Our approach to teaching and learning

This course is designed to provide you with basic understanding, useful tips, and some guide rails for learning. Our main task is to give you the confidence, and the inspiration, for independent learning.

What is R?

In a nutshell

R is a free programming language and software environment for statistical computing (for download links see here: Windows, Mac).

History

R is the brainchild of Ross Ihaka and [Robert Gentleman](https://en.wikipedia.org/wiki/Robert_Gentleman_(statistician). It was created at the University of Auckland, where Ross Ihaka remains a professor of statistics.

Purpose

R was conceived to be a flexible language for data analysis usable by researchers. Since the initial beta release of R in 2000 the language has gained substantial popularity inside and outside of academia (have a look at this blog post for an interesting analysis). New versions of R are released periodically and can be downloaded and installed to replace the older R version.

What is R Studio?

The IDE

The are many ways for using R on your computer. For the purposes of getting started, we will be using the Integrated Development Environment (IDE): R Studio.
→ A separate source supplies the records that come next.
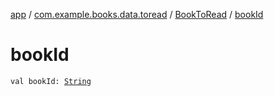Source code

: [app](../../index.md) / [com.example.books.data.toread](../index.md) / [BookToRead](index.md) / [bookId](./book-id.md)

# bookId

`val bookId: `[`String`](https://kotlinlang.org/api/latest/jvm/stdlib/kotlin/-string/index.html)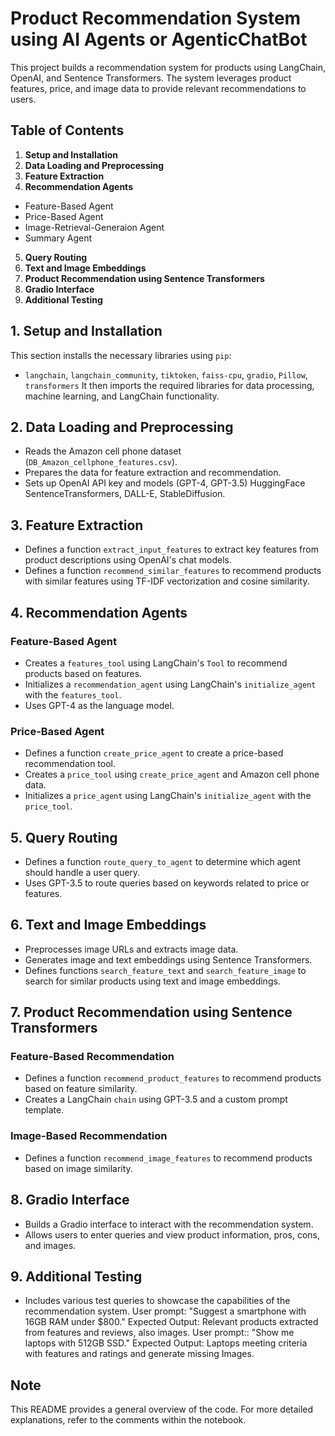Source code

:# Product Recommendation System using AI Agents or AgenticChatBot 
This project builds a recommendation system for products using LangChain, OpenAI, and Sentence Transformers. The system leverages product features, price, and image data to provide relevant recommendations to users.
## Table of Contents
1. **Setup and Installation**
2. **Data Loading and Preprocessing**
3. **Feature Extraction**
4. **Recommendation Agents**
  - Feature-Based Agent
  - Price-Based Agent
  - Image-Retrieval-Generaion Agent
  - Summary Agent
5. **Query Routing**
6. **Text and Image Embeddings**
7. **Product Recommendation using Sentence Transformers**
8. **Gradio Interface**
9. **Additional Testing**
## 1. Setup and Installation
This section installs the necessary libraries using `pip`:
- `langchain`, `langchain_community`, `tiktoken`, `faiss-cpu`, `gradio`, `Pillow`, `transformers`
It then imports the required libraries for data processing, machine learning, and LangChain functionality.
## 2. Data Loading and Preprocessing
- Reads the Amazon cell phone dataset (`DB_Amazon_cellphone_features.csv`).
- Prepares the data for feature extraction and recommendation.
- Sets up OpenAI API key and models (GPT-4, GPT-3.5) HuggingFace SentenceTransformers, DALL-E, StableDiffusion.
## 3. Feature Extraction
- Defines a function `extract_input_features` to extract key features from product descriptions using OpenAI's chat models.
- Defines a function `recommend_similar_features` to recommend products with similar features using TF-IDF vectorization and cosine similarity.
## 4. Recommendation Agents
### Feature-Based Agent
- Creates a `features_tool` using LangChain's `Tool` to recommend products based on features.
- Initializes a `recommendation_agent` using LangChain's `initialize_agent` with the `features_tool`.
- Uses GPT-4 as the language model.
### Price-Based Agent
- Defines a function `create_price_agent` to create a price-based recommendation tool.
- Creates a `price_tool` using `create_price_agent` and Amazon cell phone data.
- Initializes a `price_agent` using LangChain's `initialize_agent` with the `price_tool`.
## 5. Query Routing
- Defines a function `route_query_to_agent` to determine which agent should handle a user query.
- Uses GPT-3.5 to route queries based on keywords related to price or features.
## 6. Text and Image Embeddings
- Preprocesses image URLs and extracts image data.
- Generates image and text embeddings using Sentence Transformers.
- Defines functions `search_feature_text` and `search_feature_image` to search for similar products using text and image embeddings.
## 7. Product Recommendation using Sentence Transformers
### Feature-Based Recommendation
- Defines a function `recommend_product_features` to recommend products based on feature similarity.
- Creates a LangChain `chain` using GPT-3.5 and a custom prompt template.
### Image-Based Recommendation
- Defines a function `recommend_image_features` to recommend products based on image similarity.
## 8. Gradio Interface
- Builds a Gradio interface to interact with the recommendation system.
- Allows users to enter queries and view product information, pros, cons, and images.
## 9. Additional Testing
- Includes various test queries to showcase the capabilities of the recommendation system.
  User prompt: "Suggest a smartphone with 16GB RAM under $800."
    Expected Output: Relevant products extracted from features and reviews, also images.
  User prompt:: "Show me laptops with 512GB SSD."
    Expected Output: Laptops meeting criteria with features and ratings and generate missing Images.

## Note
This README provides a general overview of the code. For more detailed explanations, refer to the comments within the notebook.
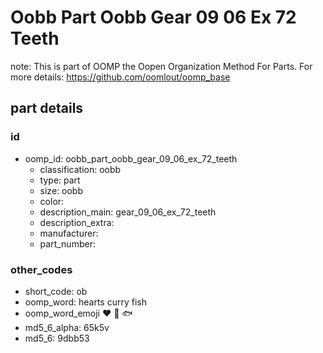 # Oobb Part Oobb Gear 09 06 Ex 72 Teeth  

note: This is part of OOMP the Oopen Organization Method For Parts. For more details: https://github.com/oomlout/oomp_base

##  part details





### id
* oomp_id: oobb_part_oobb_gear_09_06_ex_72_teeth
  * classification: oobb
  * type: part
  * size: oobb
  * color: 
  * description_main: gear_09_06_ex_72_teeth
  * description_extra: 
  * manufacturer: 
  * part_number: 

### other_codes
* short_code: ob
* oomp_word: hearts curry fish
* oomp_word_emoji :hearts: :curry: :fish:
* md5_6_alpha: 65k5v
* md5_6: 9dbb53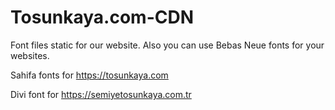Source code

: # Tosunkaya.com-CDN
Font files static for our website. Also you can use Bebas Neue fonts for your websites.

Sahifa fonts for https://tosunkaya.com

Divi font for https://semiyetosunkaya.com.tr
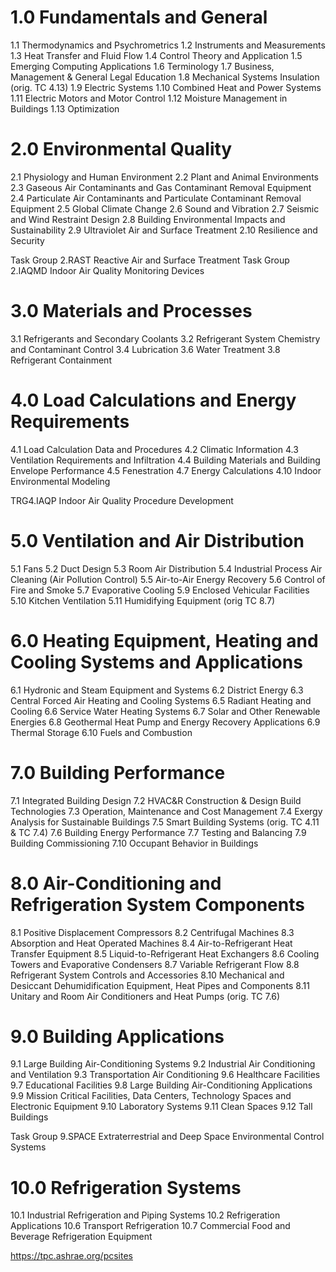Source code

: # 1.0 Fundamentals and General

1.1 Thermodynamics and Psychrometrics
1.2 Instruments and Measurements
1.3 Heat Transfer and Fluid Flow
1.4 Control Theory and Application
1.5 Emerging Computing Applications
1.6 Terminology
1.7 Business, Management & General Legal Education
1.8 Mechanical Systems Insulation (orig. TC 4.13)
1.9 Electric Systems
1.10 Combined Heat and Power Systems
1.11 Electric Motors and Motor Control
1.12 Moisture Management in Buildings
1.13 Optimization

# 2.0 Environmental Quality

2.1 Physiology and Human Environment
2.2 Plant and Animal Environments
2.3 Gaseous Air Contaminants and Gas Contaminant Removal Equipment
2.4 Particulate Air Contaminants and Particulate Contaminant Removal Equipment
2.5 Global Climate Change
2.6 Sound and Vibration
2.7 Seismic and Wind Restraint Design
2.8 Building Environmental Impacts and Sustainability
2.9 Ultraviolet Air and Surface Treatment
2.10 Resilience and Security

Task Group 2.RAST Reactive Air and Surface Treatment
Task Group 2.IAQMD Indoor Air Quality Monitoring Devices

# 3.0 Materials and Processes

3.1 Refrigerants and Secondary Coolants
3.2 Refrigerant System Chemistry and Contaminant Control
3.4 Lubrication
3.6 Water Treatment
3.8 Refrigerant Containment

# 4.0 Load Calculations and Energy Requirements

4.1 Load Calculation Data and Procedures
4.2 Climatic Information
4.3 Ventilation Requirements and Infiltration
4.4 Building Materials and Building Envelope Performance
4.5 Fenestration
4.7 Energy Calculations
4.10 Indoor Environmental Modeling

TRG4.IAQP Indoor Air Quality Procedure Development

# 5.0 Ventilation and Air Distribution

5.1 Fans
5.2 Duct Design
5.3 Room Air Distribution
5.4 Industrial Process Air Cleaning (Air Pollution Control)
5.5 Air-to-Air Energy Recovery
5.6 Control of Fire and Smoke
5.7 Evaporative Cooling
5.9 Enclosed Vehicular Facilities
5.10 Kitchen Ventilation
5.11 Humidifying Equipment (orig TC 8.7)

# 6.0 Heating Equipment, Heating and Cooling Systems and Applications

6.1 Hydronic and Steam Equipment and Systems
6.2 District Energy
6.3 Central Forced Air Heating and Cooling Systems
6.5 Radiant Heating and Cooling
6.6 Service Water Heating Systems
6.7 Solar and Other Renewable Energies
6.8 Geothermal Heat Pump and Energy Recovery Applications
6.9 Thermal Storage
6.10 Fuels and Combustion

# 7.0 Building Performance

7.1 Integrated Building Design
7.2 HVAC&R Construction & Design Build Technologies
7.3 Operation, Maintenance and Cost Management
7.4 Exergy Analysis for Sustainable Buildings
7.5 Smart Building Systems (orig. TC 4.11 & TC 7.4)
7.6 Building Energy Performance
7.7 Testing and Balancing
7.9 Building Commissioning
7.10 Occupant Behavior in Buildings

# 8.0 Air-Conditioning and Refrigeration System Components

8.1 Positive Displacement Compressors
8.2 Centrifugal Machines
8.3 Absorption and Heat Operated Machines
8.4 Air-to-Refrigerant Heat Transfer Equipment
8.5 Liquid-to-Refrigerant Heat Exchangers
8.6 Cooling Towers and Evaporative Condensers
8.7 Variable Refrigerant Flow
8.8 Refrigerant System Controls and Accessories
8.10 Mechanical and Desiccant Dehumidification Equipment, Heat Pipes and Components
8.11 Unitary and Room Air Conditioners and Heat Pumps (orig. TC 7.6)

# 9.0 Building Applications

9.1 Large Building Air-Conditioning Systems
9.2 Industrial Air Conditioning and Ventilation
9.3 Transportation Air Conditioning
9.6 Healthcare Facilities
9.7 Educational Facilities
9.8 Large Building Air-Conditioning Applications
9.9 Mission Critical Facilities, Data Centers, Technology Spaces and Electronic Equipment
9.10 Laboratory Systems
9.11 Clean Spaces
9.12 Tall Buildings

Task Group 9.SPACE Extraterrestrial and Deep Space Environmental Control Systems

# 10.0 Refrigeration Systems

10.1 Industrial Refrigeration and Piping Systems
10.2 Refrigeration Applications
10.6 Transport Refrigeration
10.7 Commercial Food and Beverage Refrigeration Equipment


<https://tpc.ashrae.org/pcsites>
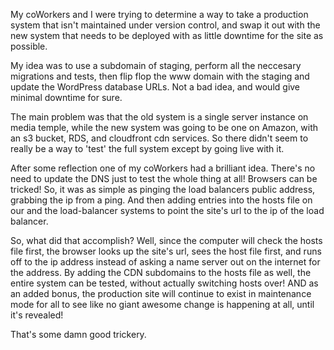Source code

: My coWorkers and I were trying to determine a way to take a production
system that isn't maintained under version control, and swap it out with
the new system that needs to be deployed with as little downtime for the
site as possible.

My idea was to use a subdomain of staging, perform all the neccesary 
migrations and tests, then flip flop the www domain with the staging
and update the WordPress database URLs. Not a bad idea, and would
give minimal downtime for sure. 

The main problem was that the old system is a single server instance on
media temple, while the new system was going to be one on Amazon, with
an s3 bucket, RDS, and cloudfront cdn services. So there didn't seem to
really be a way to 'test' the full system except by going live with it.

After some reflection one of my coWorkers had a brilliant idea. There's
no need to update the DNS just to test the whole thing at all! Browsers
can be tricked! So, it was as simple as pinging the load balancers public
address, grabbing the ip from a ping. And then adding entries into the 
hosts file on our and the load-balancer systems to point the site's url
to the ip of the load balancer. 

So, what did that accomplish? Well, since the computer will check the 
hosts file first, the browser looks up the site's url, sees the host file
first, and runs off to the ip address instead of asking a name server
out on the internet for the address. By adding the CDN subdomains to the
hosts file as well, the entire system can be tested, without actually
switching hosts over! AND as an added bonus, the production site will
continue to exist in maintenance mode for all to see like no giant awesome
change is happening at all, until it's revealed!

That's some damn good trickery.
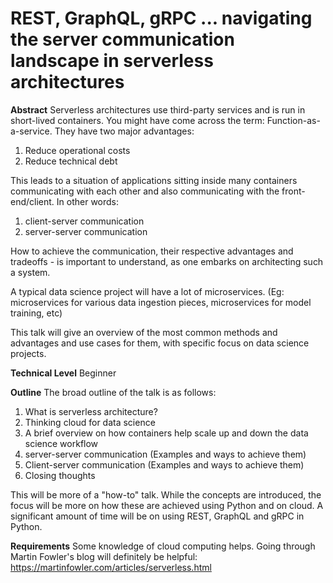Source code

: # REST, GraphQL, gRPC ... navigating the server communication landscape in serverless architectures

**Abstract**
Serverless architectures use third-party services and is run in short-lived containers. You might have come across the term: Function-as-a-service. They have two major advantages:
1. Reduce operational costs
2. Reduce technical debt

This leads to a situation of applications sitting inside many containers communicating with each other and also communicating with the front-end/client. In other words:
1. client-server communication
2. server-server communication

How to achieve the communication, their respective advantages and tradeoffs - is important to understand, as one embarks on architecting such a system.

A typical data science project will have a lot of microservices. (Eg: microservices for various data ingestion pieces, microservices for model training, etc)

This talk will give an overview of the most common methods and advantages and use cases for them, with specific focus on data science projects. 


**Technical Level**
Beginner

**Outline**
The broad outline of the talk is as follows:

1. What is serverless architecture?
2. Thinking cloud for data science
3. A brief overview on how containers help scale up and down the data science workflow
4. server-server communication (Examples and ways to achieve them)
5. Client-server communication (Examples and ways to achieve them)
6. Closing thoughts

This will be more of a "how-to" talk. While the concepts are introduced, the focus will be more on how these are achieved using Python and on cloud. A significant amount of time will be on using REST, GraphQL and gRPC in Python.

**Requirements**
Some knowledge of cloud computing helps. Going through Martin Fowler's blog will definitely be helpful: https://martinfowler.com/articles/serverless.html

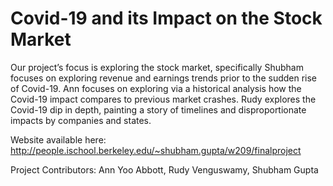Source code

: # Covid-19 and its Impact on the Stock Market

Our project’s focus is exploring the stock market, specifically Shubham focuses on exploring revenue and earnings trends prior to the sudden rise of Covid-19. Ann focuses on exploring via a historical analysis how the Covid-19 impact compares to previous market crashes. Rudy explores the Covid-19 dip in depth, painting a story of timelines and disproportionate impacts by companies and states.

Website available here: http://people.ischool.berkeley.edu/~shubham.gupta/w209/finalproject

Project Contributors: Ann Yoo Abbott, Rudy Venguswamy, Shubham Gupta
R Studio provides an interface with a number of user-friendly options, including a separate console and editor that has various help and syntax-auto-complete functions, and various tools for plotting, history, data visualization, debugging and work space management. It is important to remember that R and R Studio are not the same thing.

A quick walk through R Studio

GitHub

What is Git/GitHub?

Github is a version control system. It is similar to Google docs, though for code. It is useful for collaboration because code easily breaks. It is only rarely possible to simultaneously work in real time on the same code because it will eventually break. Where and how is not easy to assess.

A second function of GitHub is that it allows us to reconstruct histories of analysis. This is critical for open and reproducible science. This is the main function that we will be examining here.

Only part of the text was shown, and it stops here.